*** Source data

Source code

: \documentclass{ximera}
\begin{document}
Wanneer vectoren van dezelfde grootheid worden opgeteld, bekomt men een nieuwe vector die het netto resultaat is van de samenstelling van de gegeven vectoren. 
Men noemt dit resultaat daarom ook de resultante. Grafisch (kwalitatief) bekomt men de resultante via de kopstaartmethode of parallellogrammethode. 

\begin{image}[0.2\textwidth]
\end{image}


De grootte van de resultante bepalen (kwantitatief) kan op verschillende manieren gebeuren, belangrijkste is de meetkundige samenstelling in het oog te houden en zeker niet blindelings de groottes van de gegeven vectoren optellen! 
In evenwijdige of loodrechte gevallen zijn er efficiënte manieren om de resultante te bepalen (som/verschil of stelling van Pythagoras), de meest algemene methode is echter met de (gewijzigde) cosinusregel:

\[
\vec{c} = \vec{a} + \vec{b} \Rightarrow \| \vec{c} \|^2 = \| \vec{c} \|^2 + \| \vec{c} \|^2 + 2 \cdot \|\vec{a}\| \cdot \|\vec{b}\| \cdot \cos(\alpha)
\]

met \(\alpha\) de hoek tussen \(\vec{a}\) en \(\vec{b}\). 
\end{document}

******
*** Source data

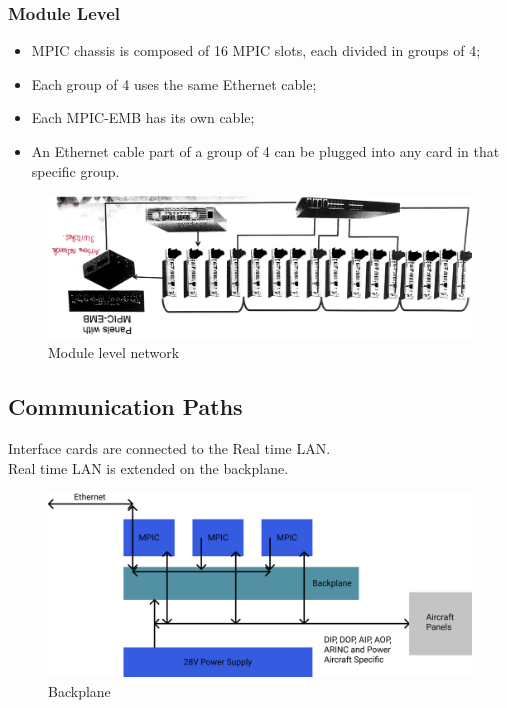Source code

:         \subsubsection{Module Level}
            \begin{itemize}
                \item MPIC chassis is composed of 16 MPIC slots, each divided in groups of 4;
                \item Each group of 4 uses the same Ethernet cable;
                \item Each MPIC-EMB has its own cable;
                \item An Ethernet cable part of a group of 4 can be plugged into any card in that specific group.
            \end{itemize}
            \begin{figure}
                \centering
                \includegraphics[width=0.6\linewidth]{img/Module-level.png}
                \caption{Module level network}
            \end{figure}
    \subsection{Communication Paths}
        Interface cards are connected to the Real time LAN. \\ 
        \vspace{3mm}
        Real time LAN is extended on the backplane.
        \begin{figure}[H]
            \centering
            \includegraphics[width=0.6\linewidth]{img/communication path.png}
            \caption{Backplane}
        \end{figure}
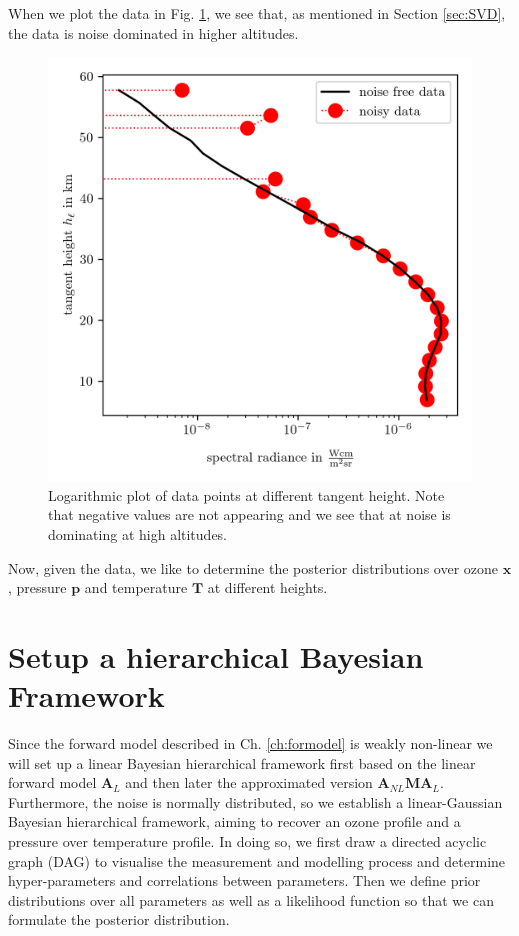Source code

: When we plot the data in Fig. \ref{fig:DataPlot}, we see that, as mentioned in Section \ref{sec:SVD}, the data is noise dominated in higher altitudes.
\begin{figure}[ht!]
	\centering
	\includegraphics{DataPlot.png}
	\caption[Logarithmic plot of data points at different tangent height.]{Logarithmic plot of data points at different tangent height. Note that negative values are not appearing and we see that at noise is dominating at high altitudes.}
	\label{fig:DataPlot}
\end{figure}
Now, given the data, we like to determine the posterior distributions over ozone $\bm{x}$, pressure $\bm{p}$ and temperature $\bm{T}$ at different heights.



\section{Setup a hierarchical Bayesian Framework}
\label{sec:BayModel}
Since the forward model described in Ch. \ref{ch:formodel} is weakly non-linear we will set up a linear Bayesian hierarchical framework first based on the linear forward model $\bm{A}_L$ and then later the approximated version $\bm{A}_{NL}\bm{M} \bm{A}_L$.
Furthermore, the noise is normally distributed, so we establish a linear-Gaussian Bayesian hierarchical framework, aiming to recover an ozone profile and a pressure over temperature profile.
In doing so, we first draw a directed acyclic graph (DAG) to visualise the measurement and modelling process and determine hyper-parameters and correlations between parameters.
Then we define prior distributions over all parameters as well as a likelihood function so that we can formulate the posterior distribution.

******
*** Source data

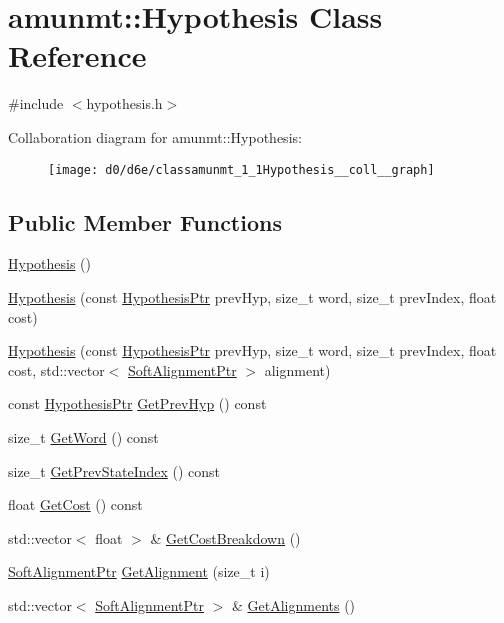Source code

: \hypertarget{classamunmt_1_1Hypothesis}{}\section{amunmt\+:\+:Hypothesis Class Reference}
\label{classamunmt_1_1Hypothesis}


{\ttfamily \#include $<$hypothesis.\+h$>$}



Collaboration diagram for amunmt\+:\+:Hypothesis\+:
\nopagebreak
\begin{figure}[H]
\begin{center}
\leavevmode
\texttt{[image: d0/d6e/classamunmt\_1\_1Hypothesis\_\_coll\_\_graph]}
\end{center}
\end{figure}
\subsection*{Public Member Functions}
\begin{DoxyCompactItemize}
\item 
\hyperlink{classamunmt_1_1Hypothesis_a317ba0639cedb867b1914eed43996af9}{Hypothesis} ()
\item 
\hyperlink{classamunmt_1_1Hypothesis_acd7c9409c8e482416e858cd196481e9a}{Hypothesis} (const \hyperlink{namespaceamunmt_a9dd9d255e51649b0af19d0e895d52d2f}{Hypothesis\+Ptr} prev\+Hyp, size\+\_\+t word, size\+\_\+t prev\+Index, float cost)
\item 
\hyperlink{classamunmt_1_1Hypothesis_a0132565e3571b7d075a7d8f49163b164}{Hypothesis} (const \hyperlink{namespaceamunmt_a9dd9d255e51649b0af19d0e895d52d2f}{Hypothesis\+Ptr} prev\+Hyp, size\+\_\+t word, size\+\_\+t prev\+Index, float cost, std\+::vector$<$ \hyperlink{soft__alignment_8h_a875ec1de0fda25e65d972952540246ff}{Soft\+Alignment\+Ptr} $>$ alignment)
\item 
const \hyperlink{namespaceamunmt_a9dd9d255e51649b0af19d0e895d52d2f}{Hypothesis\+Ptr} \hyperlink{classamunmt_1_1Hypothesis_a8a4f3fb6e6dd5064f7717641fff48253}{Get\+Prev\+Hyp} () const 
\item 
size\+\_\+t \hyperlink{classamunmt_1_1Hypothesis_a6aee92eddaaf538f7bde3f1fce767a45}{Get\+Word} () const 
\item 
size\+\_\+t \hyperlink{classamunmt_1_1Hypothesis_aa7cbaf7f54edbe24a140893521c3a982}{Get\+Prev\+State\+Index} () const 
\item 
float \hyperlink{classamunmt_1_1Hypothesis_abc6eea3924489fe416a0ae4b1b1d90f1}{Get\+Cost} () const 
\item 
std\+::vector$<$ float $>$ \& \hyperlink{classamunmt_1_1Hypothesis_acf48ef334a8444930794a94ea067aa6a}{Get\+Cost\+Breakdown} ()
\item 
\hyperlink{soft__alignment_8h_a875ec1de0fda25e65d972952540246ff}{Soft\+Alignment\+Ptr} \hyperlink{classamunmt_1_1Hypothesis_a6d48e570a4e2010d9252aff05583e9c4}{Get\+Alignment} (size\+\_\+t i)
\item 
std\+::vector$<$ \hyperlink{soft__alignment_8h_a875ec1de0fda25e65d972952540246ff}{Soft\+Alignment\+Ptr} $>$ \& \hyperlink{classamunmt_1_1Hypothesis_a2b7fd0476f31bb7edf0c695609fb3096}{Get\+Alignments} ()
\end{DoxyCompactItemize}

******

*Requirement*: What lines of the data contain the string "pressure"? List them.

*Answer to this task*:
Now, given the data, we like to determine the posterior distributions over ozone $\bm{x}$, pressure $\bm{p}$ and temperature $\bm{T}$ at different heights.
Furthermore, the noise is normally distributed, so we establish a linear-Gaussian Bayesian hierarchical framework, aiming to recover an ozone profile and a pressure over temperature profile.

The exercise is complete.